Saraydüzü Kışlası, 1919 yılında 5.Kafkas Fırkası’nın Karargâhı olarak kullanılmış daha sonra, Amasya’ya gelen Mustafa Kemal Paşa ve beraberindeki askeri erkânın ikamet yeri olmuştur. Milli Mücadelenin o zor günlerinde çok önemli kararlar alınıp görüşmeler yapılmıştır. 21-22 Haziran 1919 gecesi, sabaha kadar devam eden müzakereler sonunda kararlaştırılan ve 9. Ordu Müfettişi Mustafa Kemal Paşa, 20.Kolordu Kumandanı Ali Fuat Paşa ile birlikte eski Bahriye Nazırı Hüseyin Rauf tarafından imzalanan Amasya Tamimi’in bütün dünyaya duyurulduğu yer olması bakımından yakın tarihimizde önemli bir mekân durumuna gelmiştir.

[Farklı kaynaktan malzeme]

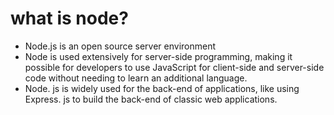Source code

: <h1>what is node?</h1>
<ul>
<li>Node.js is an open source server environment</li>
<li>Node is used extensively for server-side programming, making it possible for developers to use JavaScript for client-side and server-side code without needing to learn an additional language.</li>
<li>
Node. js is widely used for the back-end of applications, like using Express. js to build the back-end of classic web applications.</li>

</ul>
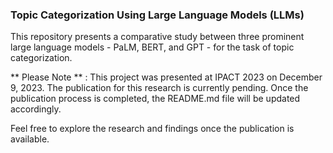### Topic Categorization Using Large Language Models (LLMs)
This repository presents a comparative study between three prominent large language models - PaLM, BERT, and GPT - for the task of topic categorization.

** Please Note ** : This project was presented at IPACT 2023 on December 9, 2023. The publication for this research is currently pending. Once the publication process is completed, the README.md file will be updated accordingly.

Feel free to explore the research and findings once the publication is available.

Mustafa Kemal Paşa’nın (12 Haziran 1919)Amasya’ya geldiği günün gecesini, Yavuz Sultan Selim Han’ın doğduğu ve halk tarafından “Saray Düzü” diye bilinen yerdeki askerî kışlada geçiren Paşa’yı ziyaret edenler arasında Sultan Bayezid Camii vaizi Abdurrahman Kâmil (Yetkin) Efendi de vardı.
Abdurrahman Kâmil Efendi, o geceki ziyaretini şöyle anlatıyor;
“…O gece, yani Perşembeyi Cumaya bağlayan gece Mustafa Kemal Paşa’yı karanlık odada” ziyaret ettim. Konuşmalar bittikten sonra müsaade istedim. Yarınki Cuma günü vaaz edeceğimi onun için erken gitmem gerektiğini söyledim. Paşa ayağa kalkarak elimi öptükten sonra:
-…”Baba yanınıza adam katayım mı? Karanlıktır!”Dedi.

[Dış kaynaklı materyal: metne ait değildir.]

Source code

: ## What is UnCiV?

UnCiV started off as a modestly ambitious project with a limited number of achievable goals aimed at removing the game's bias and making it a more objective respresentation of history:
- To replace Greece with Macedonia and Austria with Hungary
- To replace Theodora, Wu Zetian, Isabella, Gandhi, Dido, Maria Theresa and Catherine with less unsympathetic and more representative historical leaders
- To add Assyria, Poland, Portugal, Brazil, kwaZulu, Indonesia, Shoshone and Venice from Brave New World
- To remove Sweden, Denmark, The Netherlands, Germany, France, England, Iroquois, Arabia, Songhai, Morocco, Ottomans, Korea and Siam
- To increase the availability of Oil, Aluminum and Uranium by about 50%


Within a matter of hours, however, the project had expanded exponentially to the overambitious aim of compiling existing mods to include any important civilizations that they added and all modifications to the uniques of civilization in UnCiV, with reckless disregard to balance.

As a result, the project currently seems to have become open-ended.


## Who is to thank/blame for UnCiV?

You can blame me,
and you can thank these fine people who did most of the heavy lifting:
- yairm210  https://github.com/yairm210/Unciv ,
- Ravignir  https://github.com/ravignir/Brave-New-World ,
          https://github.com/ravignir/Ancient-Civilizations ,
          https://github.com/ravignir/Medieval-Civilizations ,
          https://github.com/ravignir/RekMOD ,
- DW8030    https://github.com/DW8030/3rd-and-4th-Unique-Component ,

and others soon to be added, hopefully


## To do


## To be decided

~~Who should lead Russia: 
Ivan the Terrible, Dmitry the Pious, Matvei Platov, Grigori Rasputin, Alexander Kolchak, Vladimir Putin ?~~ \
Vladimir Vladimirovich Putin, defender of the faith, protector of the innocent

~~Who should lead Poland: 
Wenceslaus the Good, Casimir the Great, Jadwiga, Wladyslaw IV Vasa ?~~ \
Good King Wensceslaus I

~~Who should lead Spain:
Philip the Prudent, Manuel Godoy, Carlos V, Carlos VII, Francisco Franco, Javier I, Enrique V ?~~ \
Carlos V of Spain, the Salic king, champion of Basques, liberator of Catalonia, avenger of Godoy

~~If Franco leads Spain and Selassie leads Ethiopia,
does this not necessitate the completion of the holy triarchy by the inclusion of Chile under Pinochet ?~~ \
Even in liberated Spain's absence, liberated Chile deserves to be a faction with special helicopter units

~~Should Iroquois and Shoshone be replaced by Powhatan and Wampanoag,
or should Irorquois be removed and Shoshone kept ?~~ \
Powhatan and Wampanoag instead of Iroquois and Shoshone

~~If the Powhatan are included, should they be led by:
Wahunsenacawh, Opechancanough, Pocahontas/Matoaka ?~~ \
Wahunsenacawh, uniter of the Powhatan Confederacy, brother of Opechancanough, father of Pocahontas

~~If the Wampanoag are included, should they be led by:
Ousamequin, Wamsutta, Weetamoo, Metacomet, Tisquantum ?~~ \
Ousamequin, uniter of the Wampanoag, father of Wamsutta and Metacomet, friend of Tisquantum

Ben, Gözlerimin ışığı beni götürür, diye cevapladım. Paşa tekrar elimi öperek
-…”Baba bu işte Muaffak olmakta var, olmamakta var. İnşallah olacağız. Eğer olamazsak bizi asarlar, kelle gider ne dersin?” dedi.
Ben, Hey oğul sen ki genç yaşında başını vatan ve millet uğruna feda etmişsin koy benim bu ihtiyar kellede senin uğruna feda olsun, dedim. Tekrar elimi öperek, yanıma Komiser Osman Efendi’yi katarak uğurladı.
Sabah Kalktım camiye gitmek üzere hazırlanırken, kapı çalındı, açtım. Komiser Osman Efendi ile karşılaştım. Osman Efendi resmi bir selam verdikten sonra elimi öptü ve bir kâğıt uzattı:
—“Paşa Hazretleri gönderdi bunu” dedi.
Bende kâğıdı aldım, öptüm ve başımın üzerine götürerek baş üstüne dedim.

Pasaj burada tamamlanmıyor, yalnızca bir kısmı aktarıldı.